Victims' campaigner Willie Frazer
Victims' campaigner Willie Frazer

Victims’ campaigner Willie Frazer said the legal challenge against naming a council playground in Newry after an IRA man will be taken back to the High Court.

In 2015 Bea Worton, 89, launched the challenge against the council naming the playground after IRA hunger striker Raymond McCreesh.

McCreesh was arrested in 1976 several months after the Kingsmills massacre in which her son Kenneth was killed by the IRA. McCreesh and two other colleagues arrested with him were each using weapons used at Kingsmills.

In December the High Court suspended her legal action on the understanding that the council was moving to resolve the issue and that a conclusion was expected by this month.

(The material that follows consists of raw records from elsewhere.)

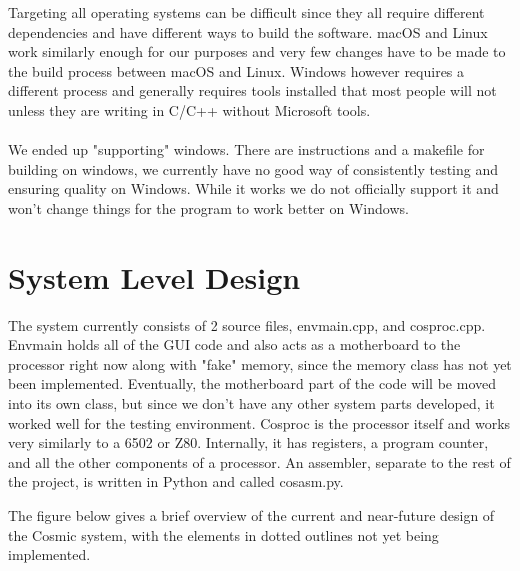 \documentclass[conference]{IEEEtran}
\begin{document}
Targeting all operating systems can be difficult since they all require different dependencies and have different ways to build the software. macOS and Linux work similarly enough for our purposes and very few changes have to be made to the build process between macOS and Linux. Windows however requires a different process and generally requires tools installed that most people will not unless they are writing in C/C++ without Microsoft tools. \\

\\

We ended up "supporting" windows. There are instructions and a makefile for building on windows, we currently have no good way of consistently testing and ensuring quality on Windows. While it works we do not officially support it and won't change things for the program to work better on Windows. 


\section{System Level Design}

The system currently consists of 2 source files, envmain.cpp, and cosproc.cpp. Envmain holds all of the GUI code and also acts as a motherboard to the processor right now along with "fake" memory, since the memory class has not yet been implemented. Eventually, the motherboard part of the code will be moved into its own class, but since we don't have any other system parts developed, it worked well for the testing environment. Cosproc is the processor itself and works very similarly to a 6502 or Z80. Internally, it has registers, a program counter, and all the other components of a processor. An assembler, separate to the rest of the project, is written in Python and called cosasm.py. 

The figure below gives a brief overview of the current and near-future design of the Cosmic system, with the elements in dotted outlines not yet being implemented.
\end{document}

However, the court reportedly allowed Mrs Worton the option of returning to court if the process did not result in the park being passed into community hands, which was described as an alternative solution to her request to change the name.

But Mr Frazer, who has been supporting Mrs Worton, voiced disappointment and anger after the SDLP and Sinn Fein voted together to thwart a unionist motion in the council on Monday night to change the name. The nationalist amendment instead opted to continue with the process of handing the park into community hands.

Mr Frazer did not accept the nationalist amendment.

“We will be bringing this issue back to court, the council have abdicated its responsibilities, enforcing cultural division ensuring that unionism is unwelcome within Newry city,” he said.

“I would like to thank Arlene Foster who contacted me last night to pass on her regards, saying she will do all she can to help.”